Saul gave a quick shrug, mouth pulling into a crooked smile. “A lot.” It came out more defensive than he’d meant.
She grinned, brushing it off. “It’s cool, just… loud as hell in here.” She tilted her head toward the back. “Y’all got somewhere quieter?”
He nodded, relieved for the excuse to move. “Yeah. C’mon.”
They cut through the kitchen, past the open back door where the evening heat slid in, heavy and damp. The yard smelled of cut grass and the faint mildew of the old fence. At the far end sat the shed — squat, faded red paint curling at the edges. Saul dug in his pocket for the key, the small padlock rattling before it popped open.
Inside, the air was stale, dust hanging in the single beam of light from the high, grimy window. Boxes leaned against one wall, a couple of fishing poles balanced in the corner. Saul reached past an old lawnmower to grab two folding chairs, their metal legs groaning as he set them up in the middle of the floor.
He dropped into one, letting it rock back slightly. “Nobody comes out here. Not since my abuelo died,” he said, his voice flattening a little. “Five years now.”
Zoe sat, crossing her legs, her gold hoops glinting when she tilted her head. “You should turn it into a bedroom,” she said. “Then you wouldn’t have to share.”
That made him laugh, short and sharp. “I’d need a whole new shed for that.”
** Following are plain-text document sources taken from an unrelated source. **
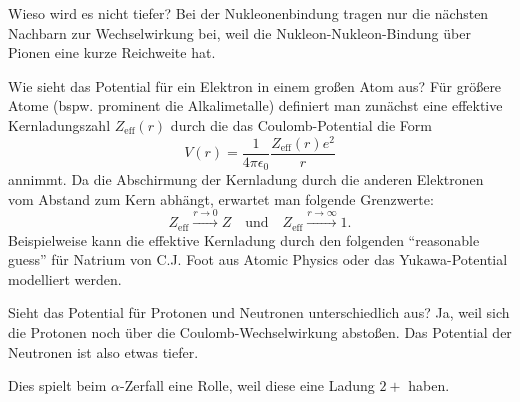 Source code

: \begin{fquestion}{Wieso wird es nicht tiefer?}
    Bei der Nukleonenbindung tragen nur die nächsten Nachbarn zur Wechselwirkung bei, weil die Nukleon-Nukleon-Bindung über Pionen eine kurze Reichweite hat.
\end{fquestion}

\begin{fquestion}{Wie sieht das Potential für ein Elektron in einem großen Atom aus?}
    Für größere Atome (bspw. prominent die Alkalimetalle) definiert man zunächst eine effektive Kernladungszahl $Z_{\mathrm{eff}}(r)$ durch die das Coulomb-Potential die Form
    $$V(r) = \frac{1}{4\pi\epsilon_0} \frac{Z_{\mathrm{eff}}(r) e^2}{r}$$
    annimmt.
    Da die Abschirmung der Kernladung durch die anderen Elektronen vom Abstand zum Kern abhängt, erwartet man folgende Grenzwerte:
    $$Z_{\mathrm{eff}} \xrightarrow{r \rightarrow 0} Z \quad\text{und} \quad Z_{\mathrm{eff}} \xrightarrow{r \rightarrow \infty} 1.$$
    Beispielweise kann die effektive Kernladung durch den folgenden ``reasonable guess'' für Natrium von C.J. Foot aus Atomic Physics oder das Yukawa-Potential modelliert werden.
    \begin{center}
    \end{center}
\end{fquestion}

\begin{fquestion}{Sieht das Potential für Protonen und Neutronen unterschiedlich aus?}
    Ja, weil sich die Protonen noch über die Coulomb-Wechselwirkung abstoßen. 
    Das Potential der Neutronen ist also etwas tiefer.
    
    Dies spielt beim $\alpha$-Zerfall eine Rolle, weil diese eine Ladung $2+$ haben.
\end{fquestion}

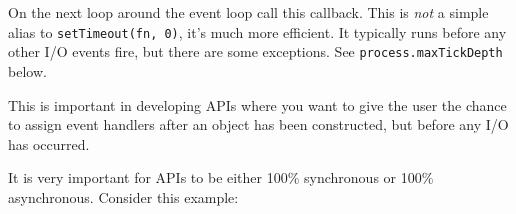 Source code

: On the next loop around the event loop call this callback. This is
\emph{not} a simple alias to \texttt{setTimeout(fn, 0)}, it's much more
efficient. It typically runs before any other I/O events fire, but there
are some exceptions. See \texttt{process.maxTickDepth} below.

\begin{Shaded}
\begin{Highlighting}[]
\NormalTok{(}\NormalTok{() \{}
  \NormalTok{(}\NormalTok{);}
\NormalTok{\});}
\end{Highlighting}
\end{Shaded}

This is important in developing APIs where you want to give the user the
chance to assign event handlers after an object has been constructed,
but before any I/O has occurred.

\begin{Shaded}
\begin{Highlighting}[]
 

  \NormalTok{(}\NormalTok{() \{}
    \NormalTok{();}
  \NormalTok{(}\NormalTok{));}
\NormalTok{\}}

  
\NormalTok{();}

\end{Highlighting}
\end{Shaded}

It is very important for APIs to be either 100\% synchronous or 100\%
asynchronous. Consider this example:

\begin{Shaded}
\begin{Highlighting}[]
 
   
    \NormalTok{;}
  \NormalTok{\}}

  \NormalTok{(}
\NormalTok{\}}
\end{Highlighting}
\end{Shaded}

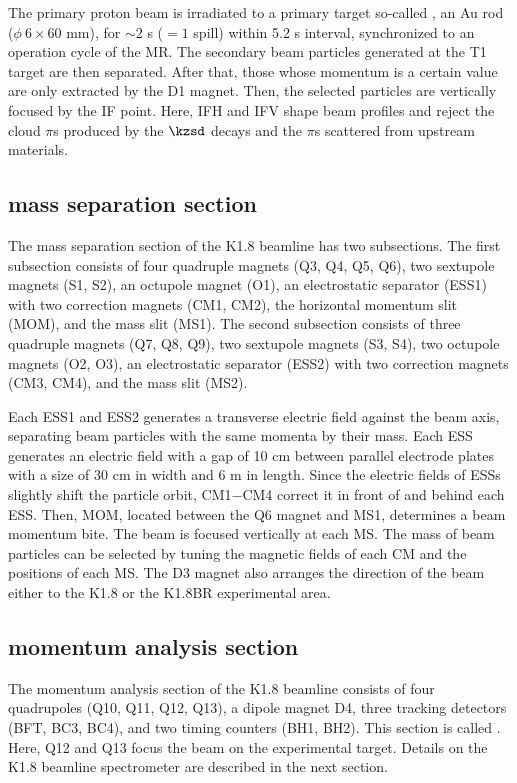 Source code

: The primary proton beam is irradiated to a primary target so-called , an Au rod ($\phi\ 6\times60$ mm), for $\sim2$ s ($=1$ spill) within 5.2 s interval, synchronized to an operation cycle of the MR. The secondary beam particles generated at the T1 target are then separated. After that, those whose momentum is a certain value are only extracted by the D1 magnet. Then, the selected particles are vertically focused by the IF point. Here, IFH and IFV shape beam profiles and reject the cloud $\pi$s produced by the $\kzsd$ decays and the $\pi$s scattered from upstream materials.

\subsection{mass separation section}
The mass separation section of the K1.8 beamline has two subsections. The first subsection consists of four quadruple magnets (Q3, Q4, Q5, Q6), two sextupole magnets (S1, S2), an octupole magnet (O1), an electrostatic separator (ESS1) with two correction magnets (CM1, CM2), the horizontal momentum slit (MOM), and the mass slit (MS1). The second subsection consists of three quadruple magnets (Q7, Q8, Q9), two sextupole magnets (S3, S4), two octupole magnets (O2, O3), an electrostatic separator (ESS2) with two correction magnets (CM3, CM4), and the mass slit (MS2). 

Each ESS1 and ESS2 generates a transverse electric field against the beam axis, separating beam particles with the same momenta by their mass. Each ESS generates an electric field with a gap of 10 cm between parallel electrode plates with a size of 30 cm in width and 6 m in length. Since the electric fields of ESSs slightly shift the particle orbit, CM1$-$CM4 correct it in front of and behind each ESS. Then, MOM, located between the Q6 magnet and MS1, determines a beam momentum bite. The beam is focused vertically at each MS. The mass of beam particles can be selected by tuning the magnetic fields of each CM and the positions of each MS. The D3 magnet also arranges the direction of the beam either to the K1.8 or the K1.8BR experimental area. 

\subsection{momentum analysis section}
The momentum analysis section of the K1.8 beamline consists of four quadrupoles (Q10, Q11, Q12, Q13), a dipole magnet D4, three tracking detectors (BFT, BC3, BC4), and two timing counters (BH1, BH2). This section is called . Here, Q12 and Q13 focus the beam on the experimental target. Details on the K1.8 beamline spectrometer are described in the next section.



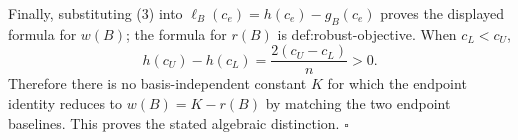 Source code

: Finally, substituting (3) into \(\ell_B(c_e)=h(c_e)-g_B(c_e)\) proves the displayed formula for \(w(B)\); the formula for \(r(B)\) is def:robust-objective. When \(c_L<c_U\),
\[
h(c_U)-h(c_L)=\frac{2(c_U-c_L)}n>0.
\]
Therefore there is no basis-independent constant \(K\) for which the endpoint identity reduces to \(w(B)=K-r(B)\) by matching the two endpoint baselines. This proves the stated algebraic distinction. \(\square\) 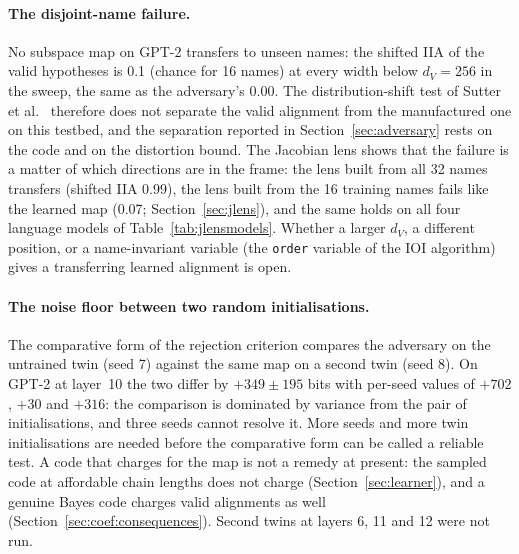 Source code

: \documentclass[11pt,a4paper]{article}
\newcommand{\dv}{d_V}
\begin{document}
\paragraph{The disjoint-name failure.} No subspace map on GPT-2 transfers to unseen names: the shifted IIA of the valid hypotheses is 0.1 (chance for 16 names) at every width below $\dv=256$ in the sweep, the same as the adversary's 0.00. The distribution-shift test of Sutter et al.\ \cite{sutter2025} therefore does not separate the valid alignment from the manufactured one on this testbed, and the separation reported in Section~\ref{sec:adversary} rests on the code and on the distortion bound. The Jacobian lens shows that the failure is a matter of which directions are in the frame: the lens built from all 32 names transfers (shifted IIA 0.99), the lens built from the 16 training names fails like the learned map (0.07; Section~\ref{sec:jlens}), and the same holds on all four language models of Table~\ref{tab:jlensmodels}. Whether a larger $\dv$, a different position, or a name-invariant variable (the \texttt{order} variable of the IOI algorithm) gives a transferring learned alignment is open.

\paragraph{The noise floor between two random initialisations.} The comparative form of the rejection criterion compares the adversary on the untrained twin (seed 7) against the same map on a second twin (seed 8). On GPT-2 at layer~10 the two differ by $+349\pm195$ bits with per-seed values of $+702$, $+30$ and $+316$: the comparison is dominated by variance from the pair of initialisations, and three seeds cannot resolve it. More seeds and more twin initialisations are needed before the comparative form can be called a reliable test. A code that charges for the map is not a remedy at present: the sampled code at affordable chain lengths does not charge (Section~\ref{sec:learner}), and a genuine Bayes code charges valid alignments as well (Section~\ref{sec:coef:consequences}). Second twins at layers 6, 11 and 12 were not run.
\end{document}
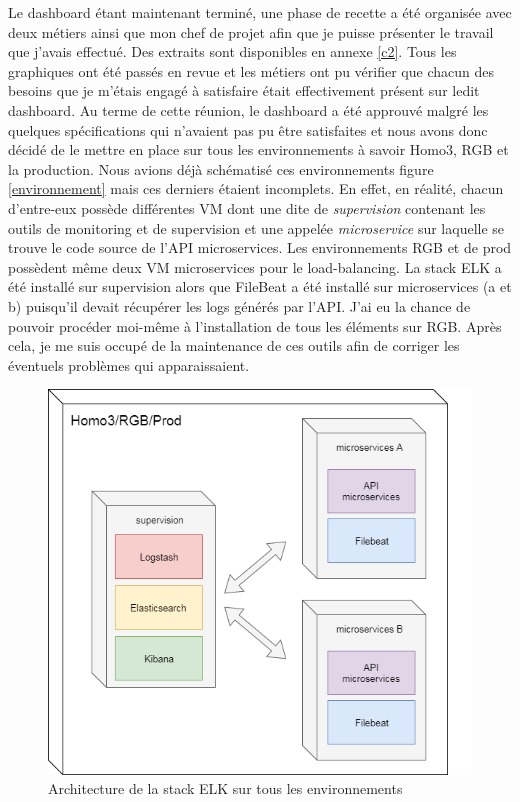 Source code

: 	Le dashboard étant maintenant terminé, une phase de recette a été organisée avec deux métiers ainsi que mon chef de projet afin que je puisse présenter le travail que j'avais effectué. Des extraits sont disponibles en annexe \ref{c2}. Tous les graphiques ont été passés en revue et les métiers ont pu vérifier que chacun des besoins que je m'étais engagé à satisfaire était effectivement présent sur ledit dashboard. Au terme de cette réunion, le dashboard a été approuvé malgré les quelques spécifications qui n'avaient pas pu être satisfaites et nous avons donc décidé de le mettre en place sur tous les environnements à savoir Homo3, RGB et la production. Nous avions déjà schématisé ces environnements figure \ref{environnement} mais ces derniers étaient incomplets. En effet, en réalité, chacun d'entre-eux possède différentes VM dont une dite de \textit{supervision} contenant les outils de monitoring et de supervision et une appelée \textit{microservice} sur laquelle se trouve le code source de l'API microservices. Les environnements RGB et de prod possèdent même deux VM microservices pour le load-balancing. La stack ELK a été installé sur supervision alors que FileBeat a été installé sur microservices (a et b) puisqu'il devait récupérer les logs générés par l'API. J'ai eu la chance de pouvoir procéder moi-même à l'installation de tous les éléments sur RGB. Après cela, je me suis occupé de la maintenance de ces outils afin de corriger les éventuels problèmes qui apparaissaient.\\
	
\begin{figure}[h!]
	\includegraphics[scale=0.5]{images/travailNeuflizeOBC/dashboard/elkDeploiement.png}
	\centering
	\caption{Architecture de la stack ELK sur tous les environnements}
	\label{elkDeploiement}
\end{figure} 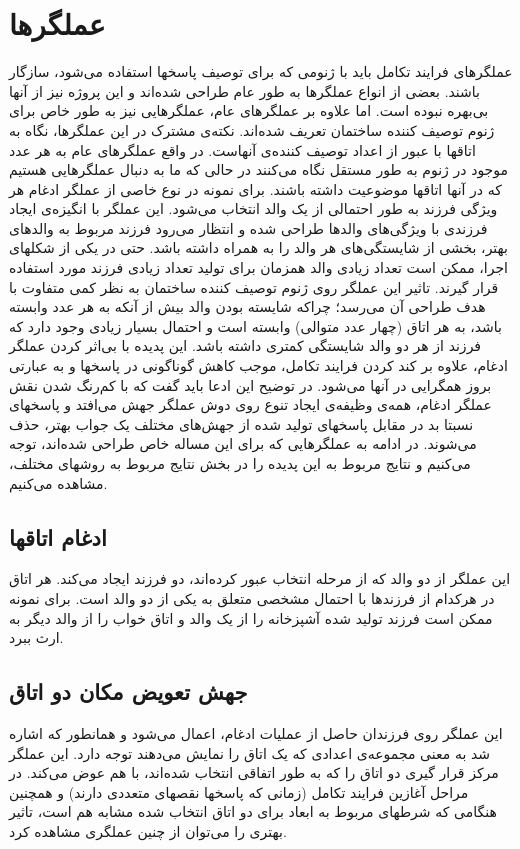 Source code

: \documentclass{report}
\begin{document}
\section{عملگرها}
عملگرهای فرایند تکامل باید با ژنومی که برای توصیف پاسخها استفاده می‌شود، سازگار باشند. بعضی از انواع عملگرها به طور عام طراحی شده‌اند و این پروژه نیز از آنها بی‌بهره نبوده است. اما علاوه بر عملگرهای عام، عملگرهایی نیز به طور خاص برای ژنوم توصیف کننده ساختمان تعریف شده‌اند. نکته‌ی مشترک در این عملگرها، نگاه به اتاقها با عبور از اعداد توصیف کننده‌ی آنهاست. در واقع عملگرهای عام به هر عدد موجود در ژنوم به طور مستقل نگاه می‌کنند در حالی که ما به دنبال عملگرهایی هستیم که در آنها اتاقها موضوعیت داشته باشند.
برای نمونه در نوع خاصی از عملگر ادغام هر ویژگی فرزند به طور احتمالی از یک والد انتخاب می‌شود. این عملگر با انگیزه‌ی ایجاد فرزندی با ویژگی‌های والدها طراحی شده و انتظار می‌رود فرزند مربوط به والدهای بهتر، بخشی از شایستگی‌های هر والد را به همراه داشته باشد. حتی در یکی از شکلهای اجرا، ممکن است تعداد زیادی والد همزمان برای تولید تعداد زیادی فرزند مورد استفاده قرار گیرند. تاثیر این عملگر روی ژنوم توصیف کننده ساختمان به نظر کمی متفاوت با هدف طراحی آن می‌رسد؛ چراکه شایسته بودن والد بیش از آنکه به هر عدد وابسته باشد، به هر اتاق (چهار عدد متوالی) وابسته است و احتمال بسیار زیادی وجود دارد که فرزند از هر دو والد شایستگی کمتری داشته باشد. این پدیده با بی‌اثر کردن عملگر ادغام، علاوه بر کند کردن فرایند تکامل، موجب کاهش گوناگونی در پاسخها و به عبارتی بروز همگرایی در آنها می‌شود. در توضیح این ادعا باید گفت که با کم‌رنگ شدن نقش عملگر ادغام، همه‌ی وظیفه‌ی ایجاد تنوع روی دوش عملگر جهش می‌افتد و پاسخهای نسبتا بد در مقابل پاسخهای تولید شده از جهش‌های مختلف یک جواب بهتر، حذف می‌شوند. در ادامه به عملگرهایی که برای این مساله خاص طراحی شده‌اند، توجه می‌کنیم و نتایج مربوط به این پدیده را در بخش نتایج مربوط به روشهای مختلف، مشاهده می‌کنیم.

\subsection{ادغام اتاقها}
این عملگر از دو والد که از مرحله انتخاب عبور کرده‌اند، دو فرزند ایجاد می‌کند. هر اتاق در هرکدام از فرزندها با احتمال مشخصی متعلق به یکی از دو والد است. برای نمونه ممکن است فرزند تولید شده آشپزخانه را از یک والد و اتاق خواب را از والد دیگر به ارث ببرد.

\subsection{جهش تعویض مکان دو اتاق}
این عملگر روی فرزندان حاصل از عملیات ادغام، اعمال می‌شود و همانطور که اشاره شد به معنی مجموعه‌ی اعدادی که یک اتاق را نمایش می‌دهند توجه دارد. این عملگر مرکز قرار گیری دو اتاق را که به طور اتفاقی انتخاب شده‌اند، با هم عوض می‌کند. در مراحل آغازین فرایند تکامل (زمانی که پاسخها نقصهای متعددی دارند) و همچنین هنگامی که شرطهای مربوط به ابعاد برای دو اتاق انتخاب شده مشابه هم است، تاثیر بهتری را می‌توان از چنین عملگری مشاهده کرد. 
\end{document}
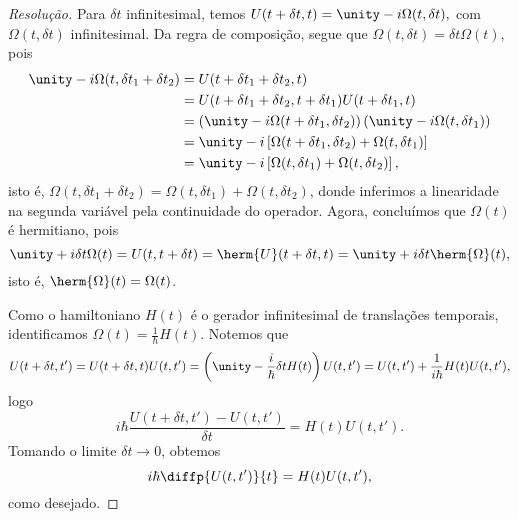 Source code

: \begin{proof}[Resolução]
    Para \(\delta t\) infinitesimal, temos \(U(t + \delta t, t) = \unity - i \Omega(t, \delta t),\) com \(\Omega(t, \delta t)\) infinitesimal. Da  regra de composição, segue que \(\Omega(t, \delta t) = \delta t \Omega(t)\), pois
    \begin{align*}
        \unity - i \Omega(t, \delta t_1 + \delta t_2) &= U(t + \delta t_1 + \delta t_2, t)\\
                                                      &= U(t + \delta t_1 + \delta t_2, t + \delta t_1) U(t + \delta t_1, t)\\
                                                      &= \left(\unity - i \Omega(t + \delta t_1, \delta t_2)\right)\left(\unity - i \Omega(t, \delta t_1)\right)\\
                                                      &= \unity - i \left[\Omega(t + \delta t_1, \delta t_2) + \Omega(t, \delta t_1)\right]\\
                                                      &= \unity - i\left[\Omega(t, \delta t_1) + \Omega(t, \delta t_2)\right],
    \end{align*}
    isto é, \(\Omega(t, \delta t_1 + \delta t_2) = \Omega(t, \delta t_1) + \Omega(t, \delta t_2)\), donde inferimos a linearidade na segunda variável pela continuidade do operador. Agora, concluímos que \(\Omega(t)\) é hermitiano, pois
    \begin{equation*}
        \unity + i \delta t \Omega(t) = U(t, t + \delta t) = \herm{U}(t + \delta t, t) = \unity + i \delta t \herm{\Omega}(t),
    \end{equation*}
    isto é, \(\herm{\Omega}(t) = \Omega(t)\). 

    Como o hamiltoniano \(H(t)\) é o gerador infinitesimal de translações temporais, identificamos \(\Omega(t) = \frac{1}{\hbar} H(t)\). Notemos que
    \begin{equation*}
        U(t + \delta t, t') = U(t + \delta t, t) U(t, t') = \left(\unity - \frac{i}{\hbar} \delta t H(t)\right) U(t, t') = U(t, t') + \frac{1}{i\hbar} H(t) U(t, t'),
    \end{equation*}
    logo 
    \begin{equation*}
        i \hbar \frac{U(t + \delta t, t') - U(t, t')}{\delta t} = H(t) U(t, t').
    \end{equation*}
    Tomando o limite \(\delta t \to 0\), obtemos
    \begin{equation*}
        i \hbar \diffp{U(t, t')}{t} = H(t) U(t, t'),
    \end{equation*}
    como desejado.
\end{proof}
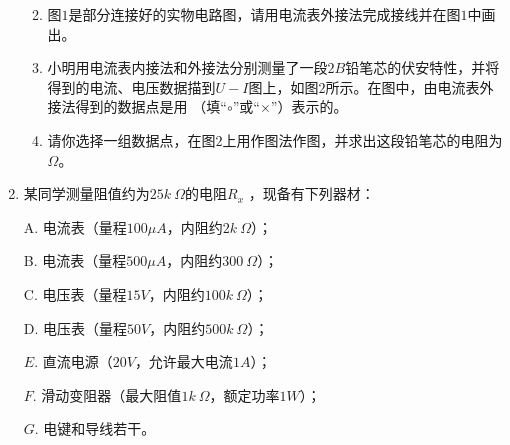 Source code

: \begin{enumerate}[leftmargin=0em]
\begin{enumerate}
\renewcommand{\labelenumi}{\arabic{enumi}.}
\item
图$ 1 $是部分连接好的实物电路图，请用电流表外接法完成接线并在图$ 1 $中画出。
\item 
小明用电流表内接法和外接法分别测量了一段$ 2B $铅笔芯的伏安特性，并将得到的电流、电压数据描到$ U-I $图上，如图$ 2 $所示。在图中，由电流表外接法得到的数据点是用 \tk{$ \times $}（填“$ \circ $”或“$ \times $”）表示的。
\item 
请你选择一组数据点，在图$ 2 $上用作图法作图，并求出这段铅笔芯的电阻为$ \Omega $。



\end{enumerate}






\item 
{}
某同学测量阻值约为$ 25k \ \Omega $的电阻$ R_x $ ，现备有下列器材：

A. 电流表（量程$ 100 \mu A $，内阻约$ 2k \ \Omega $）；

B. 电流表（量程$ 500 \mu A $，内阻约$ 300 \ \Omega $）；

C. 电压表（量程$ 15V $，内阻约$ 100k \ \Omega $）；

D. 电压表（量程$ 50V $，内阻约$ 500k \ \Omega $）；

$ E $. 直流电源（$ 20V $，允许最大电流$ 1A $）；

$ F $. 滑动变阻器（最大阻值$ 1k \ \Omega $，额定功率$ 1W $）；

$ G $. 电键和导线若干。


\end{enumerate}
She smirked, leaning back, her gaze steady on him. “You got condoms?”
His ears warmed, but he nodded. “Yeah.” Standing, he reached into his pocket, pulled the small box free. He slid one foil packet out, the rest flipping from his hand in a lazy toss that landed them with a hollow clunk in his grandpa’s old metal toolbox. He didn’t look to see where they landed.
For a second, the sound of the toolbox lid settling was the only noise between them. Somewhere outside, a car passed on the street, bass rattling faintly through the wood walls. Saul sat back down, the chair’s frame creaking under him. Zoe’s eyes stayed on him, calm, expectant. He felt the air shift, heavier now, his heartbeat thudding in his ears.
The shed smelled of dust and motor oil, the faint ghost of his grandpa’s cologne still clinging to the wood. Saul thought about how quiet it was compared to the house, how no one could just barge in here without him knowing. He looked at Zoe again, trying to read her expression, and felt that same mix he’d had since she first said yes to coming over — nerves wrapped tight with the pull to act like he wasn’t nervous at all.